(Beginning of Supplied information)

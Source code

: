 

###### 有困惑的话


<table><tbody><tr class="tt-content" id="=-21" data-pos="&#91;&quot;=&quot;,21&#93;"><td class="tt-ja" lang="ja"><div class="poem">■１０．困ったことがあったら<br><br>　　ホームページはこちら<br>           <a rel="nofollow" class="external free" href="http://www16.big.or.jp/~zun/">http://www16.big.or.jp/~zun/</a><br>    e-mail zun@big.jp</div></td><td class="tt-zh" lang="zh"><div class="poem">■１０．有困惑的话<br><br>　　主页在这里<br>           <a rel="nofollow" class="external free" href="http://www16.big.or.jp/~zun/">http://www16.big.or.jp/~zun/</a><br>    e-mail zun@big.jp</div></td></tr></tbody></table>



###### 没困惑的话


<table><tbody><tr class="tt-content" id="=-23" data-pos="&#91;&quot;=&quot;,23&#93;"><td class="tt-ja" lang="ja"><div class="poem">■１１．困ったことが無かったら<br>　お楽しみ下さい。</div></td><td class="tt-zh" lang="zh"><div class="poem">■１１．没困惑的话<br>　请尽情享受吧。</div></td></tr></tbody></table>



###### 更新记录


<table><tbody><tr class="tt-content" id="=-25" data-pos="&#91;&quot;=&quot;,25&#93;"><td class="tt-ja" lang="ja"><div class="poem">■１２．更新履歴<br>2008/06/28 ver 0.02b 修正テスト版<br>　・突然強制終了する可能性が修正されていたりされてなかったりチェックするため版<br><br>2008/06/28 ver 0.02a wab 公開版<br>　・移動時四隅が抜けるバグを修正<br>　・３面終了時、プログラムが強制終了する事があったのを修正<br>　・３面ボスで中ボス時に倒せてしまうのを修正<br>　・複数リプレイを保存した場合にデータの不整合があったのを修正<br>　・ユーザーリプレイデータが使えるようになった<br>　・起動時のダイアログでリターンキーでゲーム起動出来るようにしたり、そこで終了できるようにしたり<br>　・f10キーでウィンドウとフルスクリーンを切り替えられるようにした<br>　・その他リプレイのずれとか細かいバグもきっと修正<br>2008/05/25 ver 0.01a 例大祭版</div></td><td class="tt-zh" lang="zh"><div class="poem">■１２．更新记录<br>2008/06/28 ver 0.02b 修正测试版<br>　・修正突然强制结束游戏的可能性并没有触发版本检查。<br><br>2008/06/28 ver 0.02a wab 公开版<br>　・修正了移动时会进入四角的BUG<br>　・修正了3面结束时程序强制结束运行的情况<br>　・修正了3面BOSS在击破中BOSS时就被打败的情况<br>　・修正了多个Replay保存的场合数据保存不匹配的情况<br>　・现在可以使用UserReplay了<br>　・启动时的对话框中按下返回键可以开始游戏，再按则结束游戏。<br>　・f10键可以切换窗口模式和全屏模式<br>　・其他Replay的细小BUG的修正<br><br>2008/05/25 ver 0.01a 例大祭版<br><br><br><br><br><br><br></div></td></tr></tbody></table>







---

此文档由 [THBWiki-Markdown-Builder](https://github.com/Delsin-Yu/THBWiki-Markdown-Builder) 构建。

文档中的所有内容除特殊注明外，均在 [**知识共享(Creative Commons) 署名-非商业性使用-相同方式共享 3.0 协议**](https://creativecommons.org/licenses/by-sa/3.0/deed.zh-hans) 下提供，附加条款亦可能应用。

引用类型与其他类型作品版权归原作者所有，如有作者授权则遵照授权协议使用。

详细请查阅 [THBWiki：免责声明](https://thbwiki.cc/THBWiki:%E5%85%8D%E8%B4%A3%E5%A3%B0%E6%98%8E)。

(End of Supplied information)

- _Task to carry out_
Please output the complete set of records above without any alteration.

- _Answer section_
Source code

: 

###### 有困惑的话


<table><tbody><tr class="tt-content" id="=-21" data-pos="&#91;&quot;=&quot;,21&#93;"><td class="tt-ja" lang="ja"><div class="poem">■１０．困ったことがあったら<br><br>　　ホームページはこちら<br>           <a rel="nofollow" class="external free" href="http://www16.big.or.jp/~zun/">http://www16.big.or.jp/~zun/</a><br>    e-mail zun@big.jp</div></td><td class="tt-zh" lang="zh"><div class="poem">■１０．有困惑的话<br><br>　　主页在这里<br>           <a rel="nofollow" class="external free" href="http://www16.big.or.jp/~zun/">http://www16.big.or.jp/~zun/</a><br>    e-mail zun@big.jp</div></td></tr></tbody></table>



###### 没困惑的话


<table><tbody><tr class="tt-content" id="=-23" data-pos="&#91;&quot;=&quot;,23&#93;"><td class="tt-ja" lang="ja"><div class="poem">■１１．困ったことが無かったら<br>　お楽しみ下さい。</div></td><td class="tt-zh" lang="zh"><div class="poem">■１１．没困惑的话<br>　请尽情享受吧。</div></td></tr></tbody></table>



###### 更新记录


<table><tbody><tr class="tt-content" id="=-25" data-pos="&#91;&quot;=&quot;,25&#93;"><td class="tt-ja" lang="ja"><div class="poem">■１２．更新履歴<br>2008/06/28 ver 0.02b 修正テスト版<br>　・突然強制終了する可能性が修正されていたりされてなかったりチェックするため版<br><br>2008/06/28 ver 0.02a wab 公開版<br>　・移動時四隅が抜けるバグを修正<br>　・３面終了時、プログラムが強制終了する事があったのを修正<br>　・３面ボスで中ボス時に倒せてしまうのを修正<br>　・複数リプレイを保存した場合にデータの不整合があったのを修正<br>　・ユーザーリプレイデータが使えるようになった<br>　・起動時のダイアログでリターンキーでゲーム起動出来るようにしたり、そこで終了できるようにしたり<br>　・f10キーでウィンドウとフルスクリーンを切り替えられるようにした<br>　・その他リプレイのずれとか細かいバグもきっと修正<br>2008/05/25 ver 0.01a 例大祭版</div></td><td class="tt-zh" lang="zh"><div class="poem">■１２．更新记录<br>2008/06/28 ver 0.02b 修正测试版<br>　・修正突然强制结束游戏的可能性并没有触发版本检查。<br><br>2008/06/28 ver 0.02a wab 公开版<br>　・修正了移动时会进入四角的BUG<br>　・修正了3面结束时程序强制结束运行的情况<br>　・修正了3面BOSS在击破中BOSS时就被打败的情况<br>　・修正了多个Replay保存的场合数据保存不匹配的情况<br>　・现在可以使用UserReplay了<br>　・启动时的对话框中按下返回键可以开始游戏，再按则结束游戏。<br>　・f10键可以切换窗口模式和全屏模式<br>　・其他Replay的细小BUG的修正<br><br>2008/05/25 ver 0.01a 例大祭版<br><br><br><br><br><br><br></div></td></tr></tbody></table>







---

此文档由 [THBWiki-Markdown-Builder](https://github.com/Delsin-Yu/THBWiki-Markdown-Builder) 构建。

文档中的所有内容除特殊注明外，均在 [**知识共享(Creative Commons) 署名-非商业性使用-相同方式共享 3.0 协议**](https://creativecommons.org/licenses/by-sa/3.0/deed.zh-hans) 下提供，附加条款亦可能应用。

引用类型与其他类型作品版权归原作者所有，如有作者授权则遵照授权协议使用。

详细请查阅 [THBWiki：免责声明](https://thbwiki.cc/THBWiki:%E5%85%8D%E8%B4%A3%E5%A3%B0%E6%98%8E)。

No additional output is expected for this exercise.